Problem statement: Nothing belongs in the answer except the lines of the material that include "textit".

Data for review:
- Opening Delimiter -
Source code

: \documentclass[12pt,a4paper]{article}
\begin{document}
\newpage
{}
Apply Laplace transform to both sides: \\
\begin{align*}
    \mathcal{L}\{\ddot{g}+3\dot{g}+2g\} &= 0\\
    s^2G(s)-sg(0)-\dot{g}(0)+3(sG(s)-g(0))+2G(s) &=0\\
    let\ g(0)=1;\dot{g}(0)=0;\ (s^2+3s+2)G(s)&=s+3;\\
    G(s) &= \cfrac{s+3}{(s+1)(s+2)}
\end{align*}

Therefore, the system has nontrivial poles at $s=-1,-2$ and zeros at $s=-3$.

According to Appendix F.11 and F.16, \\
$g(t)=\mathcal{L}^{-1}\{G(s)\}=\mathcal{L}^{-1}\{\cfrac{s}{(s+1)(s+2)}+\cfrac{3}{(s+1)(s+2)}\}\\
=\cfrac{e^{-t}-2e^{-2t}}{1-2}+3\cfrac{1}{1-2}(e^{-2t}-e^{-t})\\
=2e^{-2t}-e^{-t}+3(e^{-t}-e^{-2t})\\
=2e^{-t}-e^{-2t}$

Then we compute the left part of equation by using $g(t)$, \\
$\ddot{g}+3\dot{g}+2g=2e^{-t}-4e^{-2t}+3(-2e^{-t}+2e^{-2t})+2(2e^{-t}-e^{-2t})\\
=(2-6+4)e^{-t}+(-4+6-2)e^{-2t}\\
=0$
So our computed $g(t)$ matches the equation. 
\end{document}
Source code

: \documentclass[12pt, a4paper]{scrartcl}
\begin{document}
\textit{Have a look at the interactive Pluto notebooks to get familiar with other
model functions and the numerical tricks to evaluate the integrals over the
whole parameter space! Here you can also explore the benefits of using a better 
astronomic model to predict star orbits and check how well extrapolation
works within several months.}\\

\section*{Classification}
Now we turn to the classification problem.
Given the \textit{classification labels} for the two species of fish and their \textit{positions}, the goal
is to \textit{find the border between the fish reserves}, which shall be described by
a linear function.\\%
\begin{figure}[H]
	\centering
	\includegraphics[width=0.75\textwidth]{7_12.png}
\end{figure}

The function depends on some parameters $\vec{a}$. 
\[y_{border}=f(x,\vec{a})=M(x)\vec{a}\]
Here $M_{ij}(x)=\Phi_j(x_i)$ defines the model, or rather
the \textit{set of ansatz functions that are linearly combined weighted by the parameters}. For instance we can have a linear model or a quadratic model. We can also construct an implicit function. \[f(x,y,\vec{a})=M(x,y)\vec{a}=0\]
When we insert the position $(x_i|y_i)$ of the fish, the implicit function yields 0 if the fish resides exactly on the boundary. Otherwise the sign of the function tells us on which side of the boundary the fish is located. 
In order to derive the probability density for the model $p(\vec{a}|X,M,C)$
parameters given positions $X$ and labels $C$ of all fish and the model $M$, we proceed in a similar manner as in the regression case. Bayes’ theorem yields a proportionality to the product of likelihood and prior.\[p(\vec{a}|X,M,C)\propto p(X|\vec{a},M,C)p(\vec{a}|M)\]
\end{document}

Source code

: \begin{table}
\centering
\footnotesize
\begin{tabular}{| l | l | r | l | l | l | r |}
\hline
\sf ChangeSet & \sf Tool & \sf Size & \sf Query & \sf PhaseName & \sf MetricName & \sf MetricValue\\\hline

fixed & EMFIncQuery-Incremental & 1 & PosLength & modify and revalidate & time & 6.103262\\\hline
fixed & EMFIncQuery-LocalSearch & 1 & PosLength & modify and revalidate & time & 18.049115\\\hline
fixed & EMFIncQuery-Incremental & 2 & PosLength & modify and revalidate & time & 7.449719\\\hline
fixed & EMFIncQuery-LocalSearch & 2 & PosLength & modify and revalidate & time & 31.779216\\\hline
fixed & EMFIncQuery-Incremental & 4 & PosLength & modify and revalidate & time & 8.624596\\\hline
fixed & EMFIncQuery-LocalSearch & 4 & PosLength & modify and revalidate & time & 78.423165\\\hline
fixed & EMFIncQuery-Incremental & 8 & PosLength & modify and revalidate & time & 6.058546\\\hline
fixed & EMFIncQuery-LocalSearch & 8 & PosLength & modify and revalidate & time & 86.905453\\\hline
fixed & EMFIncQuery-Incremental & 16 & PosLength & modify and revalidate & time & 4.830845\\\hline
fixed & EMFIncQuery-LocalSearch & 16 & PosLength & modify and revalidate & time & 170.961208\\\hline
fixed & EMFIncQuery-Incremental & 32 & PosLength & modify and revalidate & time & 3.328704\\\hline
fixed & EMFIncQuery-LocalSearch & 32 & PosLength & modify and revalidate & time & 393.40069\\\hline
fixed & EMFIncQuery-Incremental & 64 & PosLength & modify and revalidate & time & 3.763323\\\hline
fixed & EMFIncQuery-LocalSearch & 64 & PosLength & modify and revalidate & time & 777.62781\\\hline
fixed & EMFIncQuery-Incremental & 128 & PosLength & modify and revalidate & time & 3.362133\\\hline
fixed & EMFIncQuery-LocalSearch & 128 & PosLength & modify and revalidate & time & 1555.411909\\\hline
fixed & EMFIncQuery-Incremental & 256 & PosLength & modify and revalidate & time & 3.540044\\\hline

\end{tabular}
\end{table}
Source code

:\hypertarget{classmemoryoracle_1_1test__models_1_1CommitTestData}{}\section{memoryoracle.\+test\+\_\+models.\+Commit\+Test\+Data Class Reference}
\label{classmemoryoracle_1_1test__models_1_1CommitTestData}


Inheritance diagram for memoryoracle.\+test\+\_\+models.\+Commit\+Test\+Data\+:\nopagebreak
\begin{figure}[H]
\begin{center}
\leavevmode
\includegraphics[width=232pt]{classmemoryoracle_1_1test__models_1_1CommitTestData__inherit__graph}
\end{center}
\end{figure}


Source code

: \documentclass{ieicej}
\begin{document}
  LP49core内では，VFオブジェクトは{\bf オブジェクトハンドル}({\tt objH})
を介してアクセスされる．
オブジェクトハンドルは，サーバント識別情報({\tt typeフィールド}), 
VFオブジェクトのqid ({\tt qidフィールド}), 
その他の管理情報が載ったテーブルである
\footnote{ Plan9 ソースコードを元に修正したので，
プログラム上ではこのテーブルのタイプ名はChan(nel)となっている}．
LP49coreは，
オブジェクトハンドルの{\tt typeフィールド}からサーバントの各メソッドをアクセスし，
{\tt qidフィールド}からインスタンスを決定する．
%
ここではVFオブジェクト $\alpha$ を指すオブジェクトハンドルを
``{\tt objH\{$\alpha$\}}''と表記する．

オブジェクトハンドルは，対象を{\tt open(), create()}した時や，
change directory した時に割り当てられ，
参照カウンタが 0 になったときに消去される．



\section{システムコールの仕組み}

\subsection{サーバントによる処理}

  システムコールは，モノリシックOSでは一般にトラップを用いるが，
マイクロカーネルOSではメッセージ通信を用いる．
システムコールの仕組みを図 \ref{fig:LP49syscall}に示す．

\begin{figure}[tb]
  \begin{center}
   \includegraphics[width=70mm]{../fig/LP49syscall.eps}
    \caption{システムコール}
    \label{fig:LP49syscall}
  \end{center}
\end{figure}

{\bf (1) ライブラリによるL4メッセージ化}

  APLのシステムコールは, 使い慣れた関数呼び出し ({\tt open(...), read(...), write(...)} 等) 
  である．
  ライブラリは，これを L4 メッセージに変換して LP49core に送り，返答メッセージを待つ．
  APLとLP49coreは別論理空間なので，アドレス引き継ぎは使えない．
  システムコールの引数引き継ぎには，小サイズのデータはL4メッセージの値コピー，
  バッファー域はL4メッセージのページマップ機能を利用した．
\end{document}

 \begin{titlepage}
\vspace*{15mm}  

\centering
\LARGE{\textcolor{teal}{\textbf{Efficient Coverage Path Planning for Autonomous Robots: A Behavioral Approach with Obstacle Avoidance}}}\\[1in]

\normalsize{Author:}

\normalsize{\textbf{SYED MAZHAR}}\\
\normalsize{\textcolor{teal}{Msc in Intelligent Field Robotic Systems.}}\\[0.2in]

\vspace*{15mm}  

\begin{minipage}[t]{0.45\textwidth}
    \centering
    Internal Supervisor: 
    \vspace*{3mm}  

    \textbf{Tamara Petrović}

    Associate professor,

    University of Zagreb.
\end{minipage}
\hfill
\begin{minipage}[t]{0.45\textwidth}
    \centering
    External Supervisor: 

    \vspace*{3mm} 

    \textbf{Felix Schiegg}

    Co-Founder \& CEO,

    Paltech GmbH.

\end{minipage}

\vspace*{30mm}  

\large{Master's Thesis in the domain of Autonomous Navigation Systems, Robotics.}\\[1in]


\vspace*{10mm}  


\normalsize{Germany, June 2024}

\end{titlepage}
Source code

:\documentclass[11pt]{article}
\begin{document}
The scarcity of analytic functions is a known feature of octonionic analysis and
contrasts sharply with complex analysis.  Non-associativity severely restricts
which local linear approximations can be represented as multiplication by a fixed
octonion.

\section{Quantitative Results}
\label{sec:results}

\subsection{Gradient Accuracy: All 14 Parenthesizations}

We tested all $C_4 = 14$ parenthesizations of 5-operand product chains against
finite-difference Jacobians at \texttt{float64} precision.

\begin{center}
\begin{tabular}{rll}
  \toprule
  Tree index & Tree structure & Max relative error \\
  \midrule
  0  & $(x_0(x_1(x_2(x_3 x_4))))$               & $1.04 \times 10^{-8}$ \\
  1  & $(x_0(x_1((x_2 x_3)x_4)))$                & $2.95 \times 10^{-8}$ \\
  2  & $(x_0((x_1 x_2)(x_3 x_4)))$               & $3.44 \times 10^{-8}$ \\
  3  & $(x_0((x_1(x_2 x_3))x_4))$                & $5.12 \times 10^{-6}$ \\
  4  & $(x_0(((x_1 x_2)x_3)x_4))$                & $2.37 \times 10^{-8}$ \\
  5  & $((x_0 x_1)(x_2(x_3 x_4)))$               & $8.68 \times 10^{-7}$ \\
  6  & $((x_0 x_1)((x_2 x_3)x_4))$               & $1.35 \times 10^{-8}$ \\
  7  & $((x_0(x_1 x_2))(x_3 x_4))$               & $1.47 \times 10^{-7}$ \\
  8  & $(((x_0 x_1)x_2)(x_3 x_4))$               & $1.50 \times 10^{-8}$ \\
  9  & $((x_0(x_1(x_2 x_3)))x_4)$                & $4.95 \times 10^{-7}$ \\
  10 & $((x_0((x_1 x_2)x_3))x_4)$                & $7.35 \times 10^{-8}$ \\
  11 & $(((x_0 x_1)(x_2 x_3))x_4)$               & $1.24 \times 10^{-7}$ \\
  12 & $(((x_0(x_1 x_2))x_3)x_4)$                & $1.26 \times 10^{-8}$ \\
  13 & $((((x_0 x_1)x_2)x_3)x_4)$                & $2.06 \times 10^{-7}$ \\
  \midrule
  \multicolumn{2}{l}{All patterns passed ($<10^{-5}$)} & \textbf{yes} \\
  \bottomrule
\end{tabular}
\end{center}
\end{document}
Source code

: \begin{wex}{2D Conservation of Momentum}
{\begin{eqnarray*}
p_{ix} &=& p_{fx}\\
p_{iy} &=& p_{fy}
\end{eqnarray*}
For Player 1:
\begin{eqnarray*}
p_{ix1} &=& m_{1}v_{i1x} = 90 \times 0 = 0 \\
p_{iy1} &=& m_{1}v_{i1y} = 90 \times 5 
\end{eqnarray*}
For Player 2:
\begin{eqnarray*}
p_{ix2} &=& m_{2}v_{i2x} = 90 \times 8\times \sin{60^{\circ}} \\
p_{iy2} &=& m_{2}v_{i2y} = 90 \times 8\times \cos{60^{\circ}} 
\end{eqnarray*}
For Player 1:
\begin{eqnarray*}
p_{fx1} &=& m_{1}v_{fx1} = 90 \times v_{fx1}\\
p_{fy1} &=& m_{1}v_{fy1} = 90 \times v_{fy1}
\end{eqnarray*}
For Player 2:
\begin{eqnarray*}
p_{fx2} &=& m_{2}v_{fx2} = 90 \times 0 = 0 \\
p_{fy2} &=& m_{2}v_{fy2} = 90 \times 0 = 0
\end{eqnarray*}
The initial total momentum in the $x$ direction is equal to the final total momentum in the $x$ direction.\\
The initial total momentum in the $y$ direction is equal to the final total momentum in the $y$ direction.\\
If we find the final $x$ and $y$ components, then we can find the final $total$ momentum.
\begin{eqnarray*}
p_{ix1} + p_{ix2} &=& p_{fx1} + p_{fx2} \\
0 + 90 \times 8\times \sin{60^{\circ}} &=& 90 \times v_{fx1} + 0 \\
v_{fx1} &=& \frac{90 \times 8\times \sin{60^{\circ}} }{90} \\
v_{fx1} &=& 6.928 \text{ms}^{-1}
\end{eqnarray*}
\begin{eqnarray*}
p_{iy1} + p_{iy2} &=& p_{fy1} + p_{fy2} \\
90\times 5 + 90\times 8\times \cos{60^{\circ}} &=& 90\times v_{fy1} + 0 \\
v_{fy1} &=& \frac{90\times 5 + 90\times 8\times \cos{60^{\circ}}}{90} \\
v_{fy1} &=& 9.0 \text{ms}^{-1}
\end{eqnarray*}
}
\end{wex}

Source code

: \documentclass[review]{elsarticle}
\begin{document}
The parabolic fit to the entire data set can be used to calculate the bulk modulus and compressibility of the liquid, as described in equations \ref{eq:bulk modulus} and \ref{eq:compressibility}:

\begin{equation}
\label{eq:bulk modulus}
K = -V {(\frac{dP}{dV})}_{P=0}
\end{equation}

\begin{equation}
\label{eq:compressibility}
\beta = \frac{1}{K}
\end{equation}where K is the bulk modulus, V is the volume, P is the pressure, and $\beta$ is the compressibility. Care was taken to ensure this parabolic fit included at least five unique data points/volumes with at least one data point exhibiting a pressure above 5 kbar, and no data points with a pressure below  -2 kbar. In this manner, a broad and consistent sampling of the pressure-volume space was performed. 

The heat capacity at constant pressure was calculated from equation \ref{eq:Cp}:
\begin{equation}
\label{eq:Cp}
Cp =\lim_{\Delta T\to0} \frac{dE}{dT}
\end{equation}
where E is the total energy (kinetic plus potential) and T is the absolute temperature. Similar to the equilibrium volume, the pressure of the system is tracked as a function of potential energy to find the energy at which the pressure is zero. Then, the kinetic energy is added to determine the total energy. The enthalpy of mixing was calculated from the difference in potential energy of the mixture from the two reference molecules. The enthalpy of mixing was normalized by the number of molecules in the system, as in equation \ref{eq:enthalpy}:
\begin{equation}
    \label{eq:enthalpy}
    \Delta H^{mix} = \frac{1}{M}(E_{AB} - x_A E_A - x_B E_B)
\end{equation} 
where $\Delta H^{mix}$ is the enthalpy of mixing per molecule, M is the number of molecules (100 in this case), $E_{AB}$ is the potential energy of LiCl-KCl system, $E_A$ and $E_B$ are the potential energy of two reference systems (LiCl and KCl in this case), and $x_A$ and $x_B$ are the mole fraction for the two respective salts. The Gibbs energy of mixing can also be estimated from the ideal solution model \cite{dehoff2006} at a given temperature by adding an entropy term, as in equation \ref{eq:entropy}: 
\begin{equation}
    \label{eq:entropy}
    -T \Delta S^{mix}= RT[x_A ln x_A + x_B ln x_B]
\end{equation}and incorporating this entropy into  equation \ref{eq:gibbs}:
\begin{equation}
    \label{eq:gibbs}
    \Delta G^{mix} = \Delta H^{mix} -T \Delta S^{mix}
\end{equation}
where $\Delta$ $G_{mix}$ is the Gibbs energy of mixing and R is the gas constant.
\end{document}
- Closing Delimiter -
Result for this task:
\textit{Have a look at the interactive Pluto notebooks to get familiar with other
Given the \textit{classification labels} for the two species of fish and their \textit{positions}, the goal
is to \textit{find the border between the fish reserves}, which shall be described by
the \textit{set of ansatz functions that are linearly combined weighted by the parameters}. For instance we can have a linear model or a quadratic model. We can also construct an implicit function. \[f(x,y,\vec{a})=M(x,y)\vec{a}=0\]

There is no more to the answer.